** Opening Records block **

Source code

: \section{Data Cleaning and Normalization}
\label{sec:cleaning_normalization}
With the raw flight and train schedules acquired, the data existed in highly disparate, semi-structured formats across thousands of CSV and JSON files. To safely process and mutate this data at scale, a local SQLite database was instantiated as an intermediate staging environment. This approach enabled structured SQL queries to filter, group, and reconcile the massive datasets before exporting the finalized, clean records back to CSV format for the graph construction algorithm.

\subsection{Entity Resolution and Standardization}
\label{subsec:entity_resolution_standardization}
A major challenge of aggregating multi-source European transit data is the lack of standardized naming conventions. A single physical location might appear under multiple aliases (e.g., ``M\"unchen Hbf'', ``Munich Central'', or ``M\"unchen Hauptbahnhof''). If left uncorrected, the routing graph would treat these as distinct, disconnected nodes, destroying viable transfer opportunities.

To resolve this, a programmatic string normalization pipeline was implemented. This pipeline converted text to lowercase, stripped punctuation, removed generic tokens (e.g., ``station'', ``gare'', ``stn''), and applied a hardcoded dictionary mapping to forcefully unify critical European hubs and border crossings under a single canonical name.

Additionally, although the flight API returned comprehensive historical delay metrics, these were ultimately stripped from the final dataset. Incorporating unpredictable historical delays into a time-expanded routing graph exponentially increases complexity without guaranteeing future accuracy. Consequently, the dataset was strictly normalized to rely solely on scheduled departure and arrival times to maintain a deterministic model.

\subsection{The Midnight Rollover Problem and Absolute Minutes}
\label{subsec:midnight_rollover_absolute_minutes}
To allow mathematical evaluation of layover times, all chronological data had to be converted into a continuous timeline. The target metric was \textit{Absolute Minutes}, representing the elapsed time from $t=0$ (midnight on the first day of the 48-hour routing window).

** Closing Records block **

How to complete this task.
Copy each line in the entries above where the word "into" shows up.

Response below.
Additionally, although the flight API returned comprehensive historical delay metrics, these were ultimately stripped from the final dataset. Incorporating unpredictable historical delays into a time-expanded routing graph exponentially increases complexity without guaranteeing future accuracy. Consequently, the dataset was strictly normalized to rely solely on scheduled departure and arrival times to maintain a deterministic model.
To allow mathematical evaluation of layover times, all chronological data had to be converted into a continuous timeline. The target metric was \textit{Absolute Minutes}, representing the elapsed time from $t=0$ (midnight on the first day of the 48-hour routing window).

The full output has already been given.